CHICAGO — A Canadian artist has named two of her sculptures after Michael Jordan and Scottie Pippen in an attempt to show black culture's "glorification of basketball" and "its belief that it is one of the only lucrative options for the black man."
"I Am Michael Jordan" and "I Am Scottie Pippen" — basketball rims with dangling nets made from metal and reappropriated rusted chain — recently debuted as part of Esmaa Mohamoud's "The Condition of The Black Man" series.
The Jordan sculpture is 10 feet high, while Pippen's is half as tall. The rims on both pieces of art are 3 feet wide. Viewers can walk through the chain nets and stand inside the pieces.

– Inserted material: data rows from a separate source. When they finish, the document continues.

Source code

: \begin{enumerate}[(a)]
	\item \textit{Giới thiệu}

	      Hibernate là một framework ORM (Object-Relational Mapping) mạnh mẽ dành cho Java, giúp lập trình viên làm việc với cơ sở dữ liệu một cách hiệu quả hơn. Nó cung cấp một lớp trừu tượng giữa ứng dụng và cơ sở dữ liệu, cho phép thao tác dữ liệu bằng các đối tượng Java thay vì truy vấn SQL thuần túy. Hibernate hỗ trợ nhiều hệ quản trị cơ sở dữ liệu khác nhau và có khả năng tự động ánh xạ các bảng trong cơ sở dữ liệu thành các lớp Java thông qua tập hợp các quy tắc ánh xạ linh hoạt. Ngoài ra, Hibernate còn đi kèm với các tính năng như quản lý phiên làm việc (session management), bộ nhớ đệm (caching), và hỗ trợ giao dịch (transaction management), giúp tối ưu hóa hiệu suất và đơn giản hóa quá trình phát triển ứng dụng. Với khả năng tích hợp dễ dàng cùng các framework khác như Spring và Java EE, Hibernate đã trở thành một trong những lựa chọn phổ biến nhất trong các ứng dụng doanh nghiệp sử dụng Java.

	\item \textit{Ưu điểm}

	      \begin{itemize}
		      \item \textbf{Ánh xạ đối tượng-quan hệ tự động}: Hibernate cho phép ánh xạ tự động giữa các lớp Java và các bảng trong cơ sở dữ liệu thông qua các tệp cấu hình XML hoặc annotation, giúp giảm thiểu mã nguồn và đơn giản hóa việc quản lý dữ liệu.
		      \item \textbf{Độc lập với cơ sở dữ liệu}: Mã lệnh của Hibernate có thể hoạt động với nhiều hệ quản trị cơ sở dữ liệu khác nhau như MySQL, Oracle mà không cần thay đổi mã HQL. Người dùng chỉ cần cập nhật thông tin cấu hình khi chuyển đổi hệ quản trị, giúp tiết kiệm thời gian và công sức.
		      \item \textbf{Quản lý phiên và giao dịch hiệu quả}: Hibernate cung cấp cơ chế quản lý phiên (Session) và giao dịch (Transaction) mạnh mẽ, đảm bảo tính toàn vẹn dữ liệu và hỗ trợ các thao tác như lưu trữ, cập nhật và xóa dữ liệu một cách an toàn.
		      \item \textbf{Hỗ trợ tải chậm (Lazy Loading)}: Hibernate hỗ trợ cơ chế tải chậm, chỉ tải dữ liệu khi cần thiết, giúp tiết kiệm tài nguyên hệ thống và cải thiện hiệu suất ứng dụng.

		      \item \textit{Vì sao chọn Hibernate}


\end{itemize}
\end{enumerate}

"Most people feel a similar reaction: They thought they wanted to be inside it, but then they immediately felt trapped," said Mohamoud, 22, of Toronto. "But they had the privilege of being able to walk out of the chain unlike others. The difference is ... the black man is actually trapped within this human condition, and therefore must aspire to be as great as M.J. or Pippen."
Mohamoud, who is black, grew up a Bulls fan because her older brothers loved Chicago's six championship teams — and especially Jordan and Pippen — in the 1990s. She has no current plans to sell the sculptures, which is noteworthy considering last week the former Dominick's grocery store chain was court-ordered to pay Jordan $8.9 million for the unapproved and unlicensed use of his name in an ad hawking steaks.
Mohamoud hopes her sculptures spread the message that basketball is not the only way for many black teenagers and children to have success in their lives.
"I want them to realize that if they don't make it to the NBA, it's not the end of their lives — that they have more abilities than just basketball," she said.
Mohamoud is working on four other hoops sculptures she hopes to exhibit outdoors at Toronto's city hall next spring. They all will be named after NBA players. The next piece will be called "I Am Charles Barkley," and it will be between the heights of Jordan's and Pippen's sculptures.
She'd eventually like to bring all six metal rims and nets to Chicago.
"The art scene in Chicago is amazing," she said.